# battery corrosion,. what do you think is causing it?



## Jaycruze (Jul 11, 2011)

Hi all,

My setup:
noname 500w amp and 12" Alpine sub


so about 2 months ago I posted a thread on here because my power connection at the battery terminal had corroded so much that it melted and destroyed my amp power wire and fuse holder. (the actual fuse didnt pop until everything was extremely corroded). I replaced the entire wiring kit and got a thicker gauge wire this time (had 8AWG, now have 4AWG)


I've had the same amp for about 7 years now and I havent had this problem until this passed winter. Last summer I upgrade the subwoofer from a noname 400 watt sub to an Alpine (specs shown below)


Could the better sub cause this to happen?
I know I should probably have a more powerful amp powering this sub but i cant see how it would cause my battery to corroded so excessively. (i replaced the wiring and cleaned it all up about 2 months ago, this weekend i had to clean it again because there was corrosion all over the terminal and on the power connection)


----------



## Erastimus (Feb 9, 2012)

Your amp has a significant capacitance. I mean really significant. When you shut the car off, this capacitance sends a large jolt of juice back to the battery, enough to reverse the spin of the hydrogen electrons. These reverse spinning electrons do not like lead. They are attracted to lead, but do not really like it. The lead makes them sick and they turn a light greenish color and build up on the lead, sort of like coral building up on a reef.
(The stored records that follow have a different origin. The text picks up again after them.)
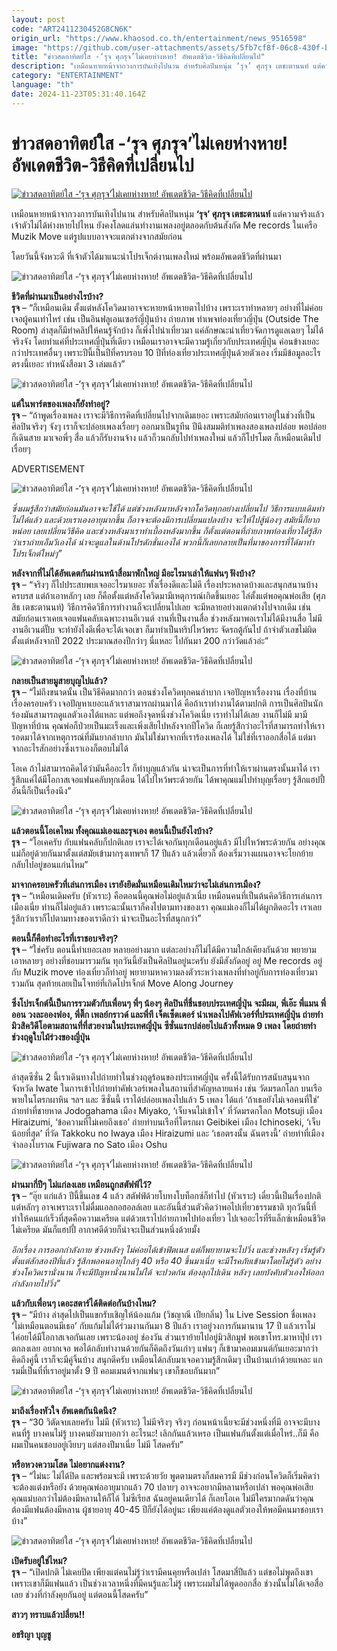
 ```yaml
---
layout: post
code: "ART2411230452G8CN6K"
origin_url: "https://www.khaosod.co.th/entertainment/news_9516598"
image: "https://github.com/user-attachments/assets/5fb7cf8f-06c8-430f-ba72-f6c65f9ef9e4"
title: "ข่าวสดอาทิตย์ใส -‘รุจ ศุภรุจ’ไม่เคยห่างหาย! อัพเดตชีวิต-วิธีคิดที่เปลี่ยนไป"
description: "เหมือนหายหน้าจากวงการบันเทิงไปนาน สำหรับศิลปินหนุ่ม ‘รุจ’ ศุภรุจ เตชะตานนท์ แต่ความจริงแล้ว เจ้าตัวไม่ได้ห่างหายไปไหน ยังคงโลดแล่นทำงานเพลงอยู่ตลอดกับ"
category: "ENTERTAINMENT"
language: "th"
date: 2024-11-23T05:31:40.164Z
---
```


# ข่าวสดอาทิตย์ใส -‘รุจ ศุภรุจ’ไม่เคยห่างหาย! อัพเดตชีวิต-วิธีคิดที่เปลี่ยนไป

[![ข่าวสดอาทิตย์ใส -‘รุจ ศุภรุจ’ไม่เคยห่างหาย! อัพเดตชีวิต-วิธีคิดที่เปลี่ยนไป](https://www.khaosod.co.th/wpapp/uploads/2024/11/rutpox-scaled.jpg "ข่าวสดอาทิตย์ใส -‘รุจ ศุภรุจ’ไม่เคยห่างหาย! อัพเดตชีวิต-วิธีคิดที่เปลี่ยนไป")](https://www.khaosod.co.th/wpapp/uploads/2024/11/rutpox-scaled.jpg)

เหมือนหายหน้าจากวงการบันเทิงไปนาน สำหรับศิลปินหนุ่ม **‘รุจ’ ศุภรุจ เตชะตานนท์** แต่ความจริงแล้ว เจ้าตัวไม่ได้ห่างหายไปไหน ยังคงโลดแล่นทำงานเพลงอยู่ตลอดกับต้นสังกัด Me records ในเครือ Muzik Move แต่รูปแบบอาจจะแตกต่างจากสมัยก่อน

โดยวันนี้จังหวะดี ที่เจ้าตัวได้มาแนะนำโปรเจ็กต์งานเพลงใหม่ พร้อมอัพเดตชีวิตที่ผ่านมา

![ข่าวสดอาทิตย์ใส -‘รุจ ศุภรุจ’ไม่เคยห่างหาย! อัพเดตชีวิต-วิธีคิดที่เปลี่ยนไป](https://www.khaosod.co.th/wpapp/uploads/2024/11/rut4.jpg)

**ชีวิตที่ผ่านมาเป็นอย่างไรบ้าง?**  
**รุจ** – “ก็เหมือนเดิม ตั้งแต่หลังโควิดมาอาจจะหายหน้าหายตาไปบ้าง เพราะเราทำหลายๆ อย่างที่ไม่ค่อยเจอผู้คนเท่าไหร่ เช่น เป็นอินฟลูเอนเซอร์ญี่ปุ่นบ้าง ถ่ายภาพ ทำเพจท่องเที่ยวญี่ปุ่น (Outside The Room) ล่าสุดก็มีทำคลิปให้คนรู้จักบ้าง ก็เพิ่งไปนำเที่ยวมา แค่ลักษณะนำเที่ยวจัดการดูแลเฉยๆ ไม่ได้จริงจัง โดยทำแค่ที่ประเทศญี่ปุ่นที่เดียว เหมือนเราอาจจะมีความรู้เกี่ยวกับประเทศญี่ปุ่น ค่อนข้างเยอะกว่าประเทศอื่นๆ เพราะปีนี้เป็นปีที่ครบรอบ 10 ปีที่ท่องเที่ยวประเทศญี่ปุ่นด้วยตัวเอง เริ่มมีข้อมูลอะไรตรงนี้เยอะ ทำหนังสือมา 3 เล่มแล้ว”

![ข่าวสดอาทิตย์ใส -‘รุจ ศุภรุจ’ไม่เคยห่างหาย! อัพเดตชีวิต-วิธีคิดที่เปลี่ยนไป](https://www.khaosod.co.th/wpapp/uploads/2024/11/rut1.jpg)

**แต่ในพาร์ตของเพลงก็ยังทำอยู่?**  
**รุจ** – “ถ้าพูดเรื่องเพลง เราจะมีวิธีการคิดที่เปลี่ยนไปจากเดิมเยอะ เพราะสมัยก่อนเราอยู่ในช่วงที่เป็นศิลปินจริงๆ จังๆ เราก็จะปล่อยเพลงเรื่อยๆ ออกมาเป็นรูทีน ปีนึงสมมติทำเพลงสองเพลงปล่อย พอปล่อยก็เดินสาย มาเจอพี่ๆ สื่อ แล้วก็รับงานจ้าง แล้วก็วนกลับไปทำเพลงใหม่ แล้วก็โปรโมต ก็เหมือนเดิมไปเรื่อยๆ

ADVERTISEMENT

![ข่าวสดอาทิตย์ใส -‘รุจ ศุภรุจ’ไม่เคยห่างหาย! อัพเดตชีวิต-วิธีคิดที่เปลี่ยนไป](https://www.khaosod.co.th/wpapp/uploads/2024/11/rut3.jpg)

_ซึ่งผมรู้สึกว่าสมัยก่อนมันอาจจะใช้ได้ แต่ช่วงหลังมาหลังจากโควิดทุกอย่างเปลี่ยนไป วิธีการแบบเดิมทำไม่ได้แล้ว และด้วยเราเองอายุมากขึ้น ก็อาจจะต้องมีการเปลี่ยนแปลงบ้าง จะให้ไปสู้น้องๆ สมัยนี้ก็ยากหน่อย เลยเปลี่ยนวิธีคิด และช่วงหลังมาเราทำเบื้องหลังมากขึ้น ก็ตั้งแต่ตอนที่ถ่ายภาพท่องเที่ยวได้รู้สึกว่าเราถ่ายเอ็มวีเองได้ น่าจะดูแลในด้านโปรดักชั่นเองได้ พวกนี้ก็เลยกลายเป็นที่มาของการที่ได้มาทำโปรเจ็กต์ใหม่ๆ”_

**หลังจากที่ไม่ได้อัพเดตกันผ่านหน้าสื่อมาพักใหญ่ มีอะไรมาเล่าให้แฟนๆ ฟังบ้าง?**  
**รุจ** – “จริงๆ ก็ไปประสบพบเจออะไรมาเยอะ ทั้งเรื่องดีและไม่ดี เรื่องประหลาดบ้างและสนุกสนานบ้าง ครบรส แต่ถ้าเอาหลักๆ เลย ก็คือตั้งแต่หลังโควิดมามีเหตุการณ์เกิดขึ้นเยอะ ไล่ตั้งแต่พอคุณพ่อเสีย (ศุภสิธ เตชะตานนท์) วิธีการคิดวิธีการทำงานก็จะเปลี่ยนไปเลย จะมีหลายอย่างแตกต่างไปจากเดิม เช่น สมัยก่อนเราเคยเจอแฟนคลับเฉพาะงานอีเวนต์ งานที่เป็นงานสื่อ ช่วงหลังมาพอเราไม่ได้มีงานสื่อ ไม่มีงานอีเวนต์ปั๊บ จะทำยังไงดีเพื่อจะได้เจอเขา ก็มาทำเป็นทริปไหว้พระ จัดรถตู้กันไป ถ้าจำตัวเลขไม่ผิด ตั้งแต่หลังจากปี 2022 ประมาณสองปีกว่าๆ นี่แหละ ไปกันมา 200 กว่าวัดแล้วอ่ะ”

![ข่าวสดอาทิตย์ใส -‘รุจ ศุภรุจ’ไม่เคยห่างหาย! อัพเดตชีวิต-วิธีคิดที่เปลี่ยนไป](https://www.khaosod.co.th/wpapp/uploads/2024/11/rut6.jpg)

**กลายเป็นสายมูสายบุญไปแล้ว?**  
**รุจ** – “ไม่ถึงขนาดนั้น เป็นวิธีคิดมากกว่า ตอนช่วงโควิดทุกคนลำบาก เจอปัญหาเรื่องงาน เรื่องที่บ้าน เรื่องครอบครัว เจอปัญหาเยอะแล้วเราสามารถผ่านมาได้ คือถ้าเราทำงานได้ตามปกติ การเป็นศิลปินนักร้องมันสามารถดูแลตัวเองได้แหละ แต่พอถึงจุดหนึ่งช่วงโควิดเนี่ย เราทำไม่ได้เลย งานก็ไม่มี มามีปัญหาที่บ้าน คุณพ่อก็ป่วยเป็นมะเร็งและเพิ่งเสียไปหลังจากปีโควิด ก็เลยรู้สึกว่าอะไรที่สามารถทำให้เรารอดมาได้จากเหตุการณ์ที่มันยากลำบาก มันไม่ใช่มาจากที่เราร้องเพลงได้ ไม่ใช่ที่เราออกสื่อได้ แต่มาจากอะไรสักอย่างซึ่งเราเองก็ตอบไม่ได้

โอเค ถ้าไม่สามารถคิดได้ว่ามันคืออะไร ก็ทำบุญแล้วกัน น่าจะเป็นการที่ทำให้เราผ่านตรงนั้นมาได้ เรารู้สึกแค่ได้มีโอกาสเจอแฟนคลับทุกเดือน ได้ไปไหว้พระด้วยกัน ได้พาคุณแม่ไปทำบุญเรื่อยๆ รู้สึกแฮปปี้ อันนี้ก็เป็นเรื่องนึง”

![ข่าวสดอาทิตย์ใส -‘รุจ ศุภรุจ’ไม่เคยห่างหาย! อัพเดตชีวิต-วิธีคิดที่เปลี่ยนไป](https://www.khaosod.co.th/wpapp/uploads/2024/11/rut2.jpg)

**แล้วตอนนี้โอเคไหม ทั้งคุณแม่เองและรุจเอง ตอนนี้เป็นยังไงบ้าง?**  
**รุจ** – “โอเคครับ กับแฟนคลับก็ปกติเลย เราจะได้เจอกันทุกเดือนอยู่แล้ว มีไปไหว้พระด้วยกัน อย่างคุณแม่ก็อยู่ด้วยกันมาตั้งแต่สมัยเข้ามากรุงเทพฯก็ 17 ปีแล้ว แล้วเดี๋ยวก็ ต้องเริ่มวางแผนอาจจะโยกย้ายกลับไปอยู่ขอนแก่นไหม”

**มาจากครอบครัวที่เล่นการเมือง เรายังยึดมั่นเหมือนเดิมไหมว่าจะไม่เล่นการเมือง?**  
**รุจ** – “เหมือนเดิมครับ (หัวเราะ) คือตอนนี้คุณพ่อไม่อยู่แล้วเนี่ย เหมือนคนที่เป็นต้นคิดวิธีการเล่นการเมืองเนี่ย ท่านก็ไม่อยู่แล้ว เพราะฉะนั้นเราก็คงไปตามทางของเรา คุณแม่เองก็ไม่ได้ผูกติดอะไร เราเลยรู้สึกว่าเราก็ไปตามทางของเราดีกว่า น่าจะเป็นอะไรที่สนุกกว่า”

**ตอนนี้ก็คือทำอะไรที่เราชอบจริงๆ?**  
**รุจ** – “ใช่ครับ ตอนนี้ทำเยอะเลย หลายอย่างมาก แต่ละอย่างก็ไม่ได้มีความใกล้เคียงกันด้วย พยายามเอาหลายๆ อย่างที่ชอบมารวมกัน ทุกวันนี้ยังเป็นศิลปินอยู่นะครับ ยังมีสังกัดอยู่ อยู่ Me records อยู่กับ Muzik move ท่องเที่ยวก็ทำอยู่ พยายามหาความลงตัวระหว่างเพลงที่ทำอยู่กับการท่องเที่ยวมารวมกัน สุดท้ายเลยเป็นโจทย์ที่เกิดโปรเจ็กต์ Move Along Journey

**ซึ่งโปรเจ็กต์นี้เป็นการรวมตัวกับเพื่อนๆ พี่ๆ น้องๆ ศิลปินที่ชื่นชอบประเทศญี่ปุ่น จะมีผม, พี่เอ๊ะ พี่แมน พี่ออน วงละอองฟอง, พี่ติ๊ก เพลย์กราวด์ และพี่ที เจ็ตเซ็ตเตอร์ นำเพลงไปคัฟเวอร์ที่ประเทศญี่ปุ่น ถ่ายทำมิวสิควิดีโอตามสถานที่ที่สวยงามในประเทศญี่ปุ่น ซีซั่นแรกปล่อยไปแล้วทั้งหมด 9 เพลง โดยถ่ายทำช่วงฤดูใบไม้ร่วงของญี่ปุ่น**

![ข่าวสดอาทิตย์ใส -‘รุจ ศุภรุจ’ไม่เคยห่างหาย! อัพเดตชีวิต-วิธีคิดที่เปลี่ยนไป](https://www.khaosod.co.th/wpapp/uploads/2024/11/rut9.jpg)

ล่าสุดซีซั่น 2 นี้เราเดินทางไปถ่ายทำในช่วงฤดูร้อนของประเทศญี่ปุ่น ครั้งนี้ได้รับการสนับสนุนจากจังหวัด Iwate ในการเข้าไปถ่ายทำคัฟเวอร์เพลงในสถานที่สำคัญหลายแห่ง เช่น วัดมรดกโลก บนเรือพายในโตรกผาหิน ฯลฯ และ ซีซั่นนี้ เราได้ปล่อยเพลงไปแล้ว 5 เพลง ได้แก่ ‘ถ้าเธอยังไม่เจอคนที่ใช่’ ถ่ายทำที่ชายหาด Jodogahama เมือง Miyako, ‘เจ็บจนไม่เข้าใจ’ ที่วัดมรดกโลก Motsuji เมือง Hiraizumi, ‘ข้อความที่ไม่เคยถึงเธอ’ ถ่ายทำบนเรือที่โตรกผา Geibikei เมือง Ichinoseki, ‘เจ็บน้อยที่สุด’ ที่วัด Takkoku no Iwaya เมือง Hiraizumi และ ‘เธอตรงนั้น ฉันตรงนี้’ ถ่ายทำที่เมืองจำลองโบราณ Fujiwara no Sato เมือง Oshu

![ข่าวสดอาทิตย์ใส -‘รุจ ศุภรุจ’ไม่เคยห่างหาย! อัพเดตชีวิต-วิธีคิดที่เปลี่ยนไป](https://www.khaosod.co.th/wpapp/uploads/2024/11/rut8.jpg)

**ผ่านมากี่ปีๆ ไม่แก่ลงเลย เหมือนถูกสตัฟฟ์ไว้?**  
**รุจ** – “อุ๊ย แก่แล้ว ปีนี้ขึ้นเลข 4 แล้ว สตัฟฟ์ด้วยโบทงโบท็อกซ์ก็ทำไป (หัวเราะ) เดี๋ยวนี้เป็นเรื่องปกติ แต่หลักๆ อาจเพราะเราไม่ดื่มแอลกอฮอลล์เลย และอันนี้ส่วนตัวคิดว่าพอไปเที่ยวธรรมชาติ ทุกวันนี้ที่ทำให้คนแก่เร็วที่สุดคือความเครียด แต่ด้วยเราไปถ่ายภาพไปท่องเที่ยว ไปเจออะไรที่รีแล็กซ์เหมือนชีวิตไม่เครียด มันก็แฮปปี้ อากาศดีด้วยก็น่าจะเป็นส่วนหนึ่งด้วยมั้ง

_อีกเรื่อง การออกกำลังกาย ช่วงหลังๆ ไม่ค่อยได้เข้าฟิตเนส แต่ก็พยายามจะไปวิ่ง และช่วงหลังๆ เริ่มรู้ตัว ตั้งแต่สักสองปีที่แล้ว รู้สึกพอคนอายุใกล้ๆ 40 หรือ 40 ขึ้นมาเนี่ย จะมีโรคภัยเข้ามาโดยไม่รู้ตัว อย่างช่วงโควิดเรานั่งนาน ก็จะมีปัญหานั่งนานไม่ได้ จะปวดก้น ต้องลุกไปเดิน หลังๆ เลยบังคับตัวเองให้ออกกำลังกายไปวิ่ง”_

**แล้วกับเพื่อนๆ เดอะสตาร์ได้ติดต่อกันบ้างไหม?**  
**รุจ** – “มีบ้าง ล่าสุดไปเป็นแขกรับเชิญให้น้องแก้ม (วิชญาณี เปียกลิ่น) ใน Live Session ชื่อเพลง ‘ไม่เหมือนตอนมีเธอ’ กับแก้มไม่ได้ร่วมงานกันมา 8 ปีแล้ว เราอยู่วงการกันมานาน 17 ปี แล้วเราไม่ไค่อยได้มีโอกาสเจอกันเลย เพราะน้องอยู่ ช่องวัน ส่วนเราย้ายไปอยู่มิวสิกมูฟ พอเขาโทร.มาหาปุ๊ป เราตกลงเลย อยากเจอ พอได้กลับทำงานด้วยกันก็คิดถึงวันเก่าๆ แฟนๆ ก็เข้ามาคอมเมนต์กันเยอะมากว่าคิดถึงคู่นี้ เราก็จะมีคู่จิ้นบ้าง สนุกดีครับ เหมือนได้กลับมาเจอความรู้สึกเดิมๆ เป็นบ้านเก่าด้วยแหละ แกรมมี่เป็นที่ที่เราอยู่มาตั้ง 9 ปี คอมเมนต์จากแฟนๆ เขาก็ชอบกันมาก”

![ข่าวสดอาทิตย์ใส -‘รุจ ศุภรุจ’ไม่เคยห่างหาย! อัพเดตชีวิต-วิธีคิดที่เปลี่ยนไป](https://www.khaosod.co.th/wpapp/uploads/2024/11/rut7.jpg)

**มาถึงเรื่องหัวใจ อัพเดตกันนิดนึง?**  
**รุจ** – “30 วิตัดจบเลยครับ ไม่มี (หัวเราะ) ไม่มีจริงๆ จริงๆ ก่อนหน้าเนี้ยจะมีช่วงหนึ่งที่มี อาจจะมีบางคนที่รู้ บางคนไม่รู้ บางคนยังมาบอกว่า อะไรนะ! เลิกกันแล้วเหรอ เป็นแฟนกันตั้งแต่เมื่อไหร่..ก็มี คือผมเป็นคนชอบอยู่เงียบๆ แต่สองปีมาเนี่ย ไม่มี โสดครับ”

**หรือหวงความโสด ไม่อยากแต่งงาน?**  
**รุจ** – “ไม่นะ ไม่ได้ปิด และพร้อมจะมี เพราะด้วยวัย พูดตามตรงก็สมควรมี มีช่วงก่อนโควิดก็เริ่มคิดว่าจะต้องแต่งหรือยัง ด้วยคุณพ่ออายุมากแล้ว 70 ปลายๆ อาจจะอยากมีหลานหรือเปล่า พอคุณพ่อเสีย คุณแม่บอกว่าไม่ต้องมีหลานให้ก็ได้ ไม่ซีเรียส ฉันอยู่คนเดียวได้ ก็เลยโอเค ไม่มีใครมากดดันว่าคุณต้องมีแฟนต้องมีหลาน ผู้ชายอายุ 40-45 ปีก็ยังได้อยู่นะ เพียงแค่ต้องดูแลตัวเองให้พอมีคนมาชอบเราบ้าง”

![ข่าวสดอาทิตย์ใส -‘รุจ ศุภรุจ’ไม่เคยห่างหาย! อัพเดตชีวิต-วิธีคิดที่เปลี่ยนไป](https://www.khaosod.co.th/wpapp/uploads/2024/11/rut5.jpg)

**เปิดรับอยู่ใช่ไหม?**  
**รุจ** – “เปิดปกติ ไม่เคยปิด เพียงแต่คนไม่รู้ว่าเรามีคนคุยหรือเปล่า โสดมาสี่ปีแล้ว แต่ขอไม่พูดถึงเขา เพราะเขาก็มีแฟนแล้ว เป็นช่วงเวลาหนึ่งที่มีคนรู้และไม่รู้ เพราะผมไม่ได้พูดออกสื่อ ช่วงนั้นไม่ได้เจอสื่อเลย ช่วงที่กำลังคุยกันอยู่ แต่ตอนนี้โสดครับ”

**สาวๆ ทราบแล้วปลี่ยน!!**

**อชริญา บุญชู**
So.........the only fix that I can recommend is to never shut your car off.


----------



## Robby (Mar 1, 2013)

Jaycruze said:


> Hi all,
> 
> My setup:
> noname 500w amp and 12" Alpine sub
> ...


Anytime you see corrosion attacking the connector at a battery post it can be assumed the post to battery top seal is compromised.
A slightly long winded way of saying the battery is in need of replacement.....hopefully under warranty.
If there was no leakage (the liquid acid is creeping up the post) the terminals stay clean and tidy.

To anyone reading.....look at the terminals from time to time.....lift the cover over the positive....there should be NOTHING growing there.
If there is any of the green fur growing, a leak is present.

Rob


----------